TechMiner System
A TechMiner System is a scholarly corpus mining system.
- See: Rexplore.
References
2016
- (Osborne et al., 2016) ⇒ Francesco Osborne, Helene de Ribaupierre, and Enrico Motta. (2016). “TechMiner: Extracting Technologies from Academic Publications.” In: Proceedings of 20th International Conference on Knowledge Engineering and Knowledge Management (EKAW 2016).
- QUOTE: In recent years we have seen the emergence of a variety of scholarly datasets. Typically these capture "standard" scholarly entities and their connections, such as authors, affiliations, venues, publications, citations, and others. However, as the repositories grow and the technology improves, researchers are adding new entities to these repositories to develop a richer model of the scholarly domain. In this paper, we introduce TechMiner, a new approach, which combines NLP, machine learning and semantic technologies, for mining technologies from research publications and generating an OWL ontology describing their relationships with other research entities. ...
To address these issues, we have developed TechMiner (TM), a new approach which combines natural language processing (NLP), machine learning and semantic technologies to identify software technologies from research publications. In the resulting OWL representation, each technology is linked to a number of related research entities, such as the authors who introduced it and the relevant topics. ...
The TechMiner (TM) approach was created for automatically identifying technologies from a corpus of metadata about research publications and describing them semantically.

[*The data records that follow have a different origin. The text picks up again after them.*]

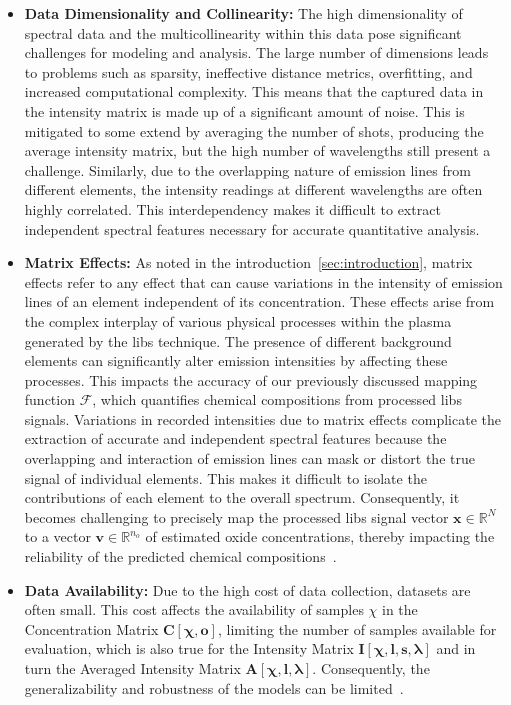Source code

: \begin{itemize}
    \item \textbf{Data Dimensionality and Collinearity:} The high dimensionality of spectral data and the multicollinearity within this data pose significant challenges for modeling and analysis.
The large number of dimensions leads to problems such as sparsity, ineffective distance metrics, overfitting, and increased computational complexity. 
This means that the captured data in the intensity matrix is made up of a significant amount of noise. This is mitigated to some extend by averaging the number of shots, producing the average intensity matrix, but the high number of wavelengths still present a challenge.
Similarly, due to the overlapping nature of emission lines from different elements, the intensity readings at different wavelengths are often highly correlated. 
This interdependency makes it difficult to extract independent spectral features necessary for accurate quantitative analysis\cite{andersonImprovedAccuracyQuantitative2017}.

    \item \textbf{Matrix Effects:} As noted in the introduction~\ref{sec:introduction}, matrix effects refer to any effect that can cause variations in the intensity of emission lines of an element independent of its concentration. These effects arise from the complex interplay of various physical processes within the plasma generated by the \gls{libs} technique. The presence of different background elements can significantly alter emission intensities by affecting these processes. This impacts the accuracy of our previously discussed mapping function $\mathcal{F}$, which quantifies chemical compositions from processed \gls{libs} signals. Variations in recorded intensities due to matrix effects complicate the extraction of accurate and independent spectral features because the overlapping and interaction of emission lines can mask or distort the true signal of individual elements. This makes it difficult to isolate the contributions of each element to the overall spectrum. Consequently, it becomes challenging to precisely map the processed \gls{libs} signal vector $\mathbf{x} \in \mathbb{R}^N$ to a vector $\mathbf{v} \in \mathbb{R}^{n_o}$ of estimated oxide concentrations, thereby impacting the reliability of the predicted chemical compositions~\cite{cleggRecalibrationMarsScience2017, andersonImprovedAccuracyQuantitative2017}.
    
    \item \textbf{Data Availability:} Due to the high cost of data collection, datasets are often small. 
    This cost affects the availability of samples $\chi$ in the Concentration Matrix $\mathbf{C[\chi, o]}$, limiting the number of samples available for evaluation, which is also true for the Intensity Matrix $\mathbf{I[\chi, l, s, \lambda]}$ and in turn the Averaged Intensity Matrix $\mathbf{A[\chi, l, \lambda]}$. 
    Consequently, the generalizability and robustness of the models can be limited~\cite{p9_paper}.
\end{itemize}

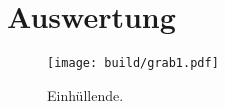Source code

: 
\section{Auswertung}
\label{sec:Auswertung}

\begin{figure}[H]
	\centering
	\caption{Einhüllende.}
	\texttt{[image: build/grab1.pdf]}
	\label{fig:graein}
\end{figure}


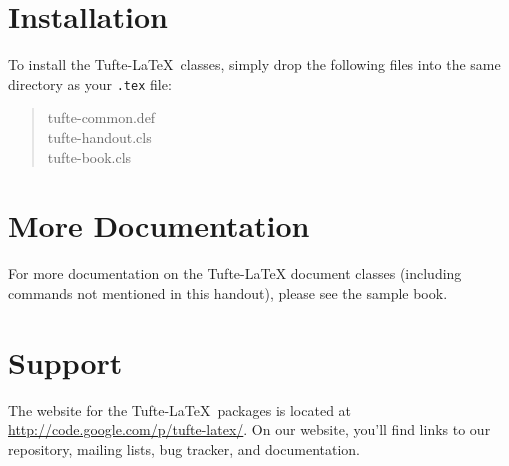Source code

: \documentclass{tufte-handout}
\begin{document}
\section{Installation}\label{sec:installation}
To install the Tufte-\LaTeX\ classes, simply drop the
following files into the same directory as your \texttt{.tex}
file:
\begin{quote}
  \ttfamily
  tufte-common.def\\
  tufte-handout.cls\\
  tufte-book.cls
\end{quote}




\section{More Documentation}\label{sec:more-doc}
For more documentation on the Tufte-\LaTeX{} document classes (including commands not
mentioned in this handout), please see the sample book.

\section{Support}\label{sec:support}

The website for the Tufte-\LaTeX\ packages is located at
\url{http://code.google.com/p/tufte-latex/}.  On our website, you'll find
links to our  repository, mailing lists, bug tracker, and documentation.

%
%
\end{document}
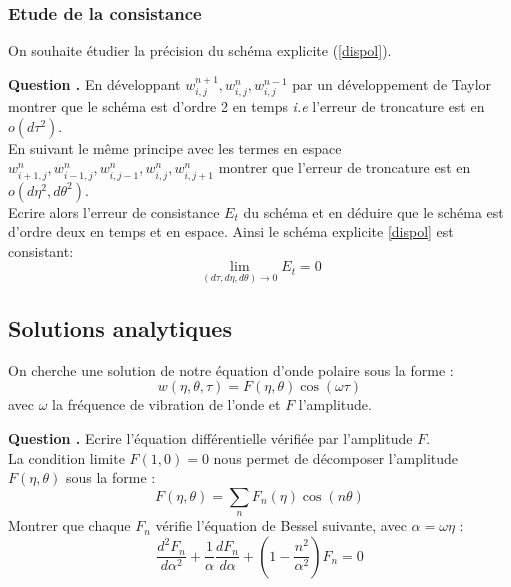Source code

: \documentclass[a4,12pt]{article}
\newcounter{Nbquestion}
\newcommand*\question{%
\stepcounter{Nbquestion}%
\textbf{Question \theNbquestion. }}
\begin{document}
\subsubsection{Etude de la consistance}
On souhaite étudier la précision du schéma explicite (\ref{dispol}).


\begin{mdframed}[style=exampledefault]
\question En développant $w_{i,j}^{n+1},w_{i,j}^{n},w_{i,j}^{n-1}$ par un développement de Taylor montrer que le schéma est d'ordre 2 en temps \textit{i.e} l'erreur de troncature est en $o(d\tau^2)$.\\
En suivant le même principe avec les termes en espace $w_{i+1,j}^{n},w_{i-1,j}^{n},w_{i,j-1}^{n},w_{i,j}^{n},w_{i,j+1}^{n}$ montrer que l'erreur de troncature est en $o (d\eta^2,d\theta^2)$.\\
Ecrire alors l'erreur de consistance $E_t$ du schéma et en déduire que le schéma est d'ordre deux en temps et en espace.
Ainsi le schéma explicite \ref{dispol} est consistant:
\[
\lim_{(d\tau,d\eta,d\theta)\longrightarrow 0} E_t=0
\]
\end{mdframed}


\subsection{Solutions analytiques }
On cherche une solution de notre équation d'onde polaire sous la forme :
\[
w(\eta,\theta,\tau)=F(\eta,\theta)\cos(\omega \tau)
\]
avec $\omega$ la fréquence de vibration de l'onde et $F$ l'amplitude.


\begin{mdframed}[style=exampledefault]
\question Ecrire l'équation différentielle vérifiée par l'amplitude $F$.\\

La condition limite $F(1,0)=0$ nous permet de décomposer l'amplitude $F(\eta,\theta)$ sous la forme :
\[
F(\eta,\theta)=\sum_n F_n(\eta)\cos(n\theta)
\]
Montrer que chaque $F_n$ vérifie l'équation de Bessel suivante, avec  $\alpha=\omega\eta$ :
\[
\frac{d^2 F_n}{d\alpha^2}+\frac{1}{\alpha}\frac{dF_n}{d\alpha}+\left(1-\frac{n^2}{\alpha^2}\right)F_n=0
\]
\end{mdframed}

\end{document}

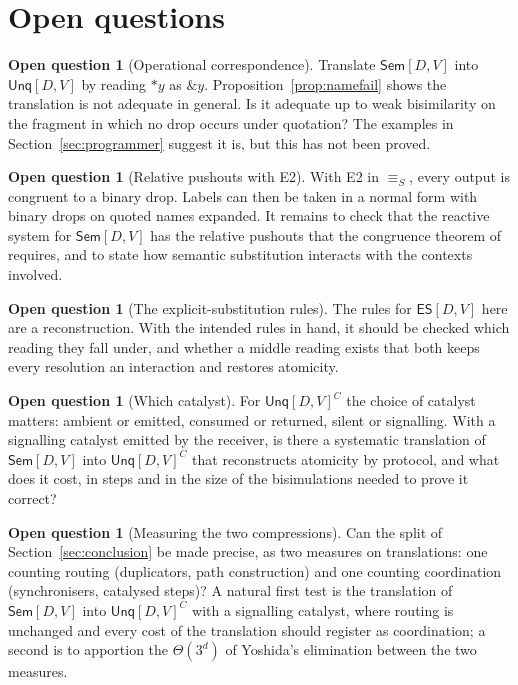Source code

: \documentclass[11pt,a4paper]{article}
\theoremstyle{plain}
\theoremstyle{definition}
\newtheorem{question}[theorem]{Open question}
\theoremstyle{remark}
\newcommand{\drop}[1]{{*}#1}
\newcommand{\unq}[1]{\mathop{\&}#1}
\newcommand{\scong}{\equiv_{S}}
\newcommand{\Sem}{\textsf{Sem}[D,V]}
\newcommand{\Unq}{\textsf{Unq}[D,V]}
\newcommand{\ES}{\textsf{ES}[D,V]}
\begin{document}
\section{Open questions}\label{sec:open}

\begin{question}[Operational correspondence]
Translate $\Sem$ into $\Unq$ by reading $\drop{y}$ as $\unq{y}$.
Proposition~\ref{prop:namefail} shows the translation is not adequate in
general. Is it adequate up to weak bisimilarity on the fragment in which no
drop occurs under quotation? The examples in Section~\ref{sec:programmer}
suggest it is, but this has not been proved.
\end{question}

\begin{question}[Relative pushouts with E2]
With E2 in $\scong$, every output is congruent to a binary drop. Labels can
then be taken in a normal form with binary drops on quoted names expanded.
It remains to check that the reactive system for $\Sem$ has the relative
pushouts that the congruence theorem of \cite{LM00} requires, and to state
how semantic substitution interacts with the contexts involved.
\end{question}

\begin{question}[The explicit-substitution rules]
The rules for $\ES$ here are a reconstruction. With the intended rules in
hand, it should be checked which reading they fall under, and whether a
middle reading exists that both keeps every resolution an interaction and
restores atomicity.
\end{question}

\begin{question}[Which catalyst]
For $\Unq^{C}$ the choice of catalyst matters: ambient or emitted, consumed or
returned, silent or signalling. With a signalling catalyst emitted by the
receiver, is there a systematic translation of $\Sem$ into $\Unq^{C}$ that
reconstructs atomicity by protocol, and what does it cost, in steps and in the
size of the bisimulations needed to prove it correct?
\end{question}

\begin{question}[Measuring the two compressions]
Can the split of Section~\ref{sec:conclusion} be made precise, as two
measures on translations: one counting routing (duplicators, path
construction) and one counting coordination (synchronisers, catalysed
steps)? A natural first test is the translation of $\Sem$ into $\Unq^{C}$
with a signalling catalyst, where routing is unchanged and every cost of the
translation should register as coordination; a second is to apportion the
$\Theta(3^{d})$ of Yoshida's elimination between the two measures.
\end{question}
\end{document}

It takes as input the IDs, the titles and the abstracts of a number of research papers in the Scopus dataset6 and a variety of knowledge bases (DBpedia [12], WordNet [15], the Klink-2 Computer Science ontology [16], and others) and returns an OWL ontology describing a number of technologies and their related research entities.
These include: 1) the authors who most published on it, 2) related research areas, 3) the publications in which they appear, and, optionally, 4) the team of authors who introduced the technology and 5) the URI of the related DBpedia entity. The input is usually composed by a set of publications about a certain topic (e.g., Semantic Web, Machine Learning), to retrieve all technologies in that field. However, TM can be used on any set of publications.
Figure 1. The TechMiner architecture.
- QUOTE: In recent years we have seen the emergence of a variety of scholarly datasets. Typically these capture "standard" scholarly entities and their connections, such as authors, affiliations, venues, publications, citations, and others. However, as the repositories grow and the technology improves, researchers are adding new entities to these repositories to develop a richer model of the scholarly domain. In this paper, we introduce TechMiner, a new approach, which combines NLP, machine learning and semantic technologies, for mining technologies from research publications and generating an OWL ontology describing their relationships with other research entities. ...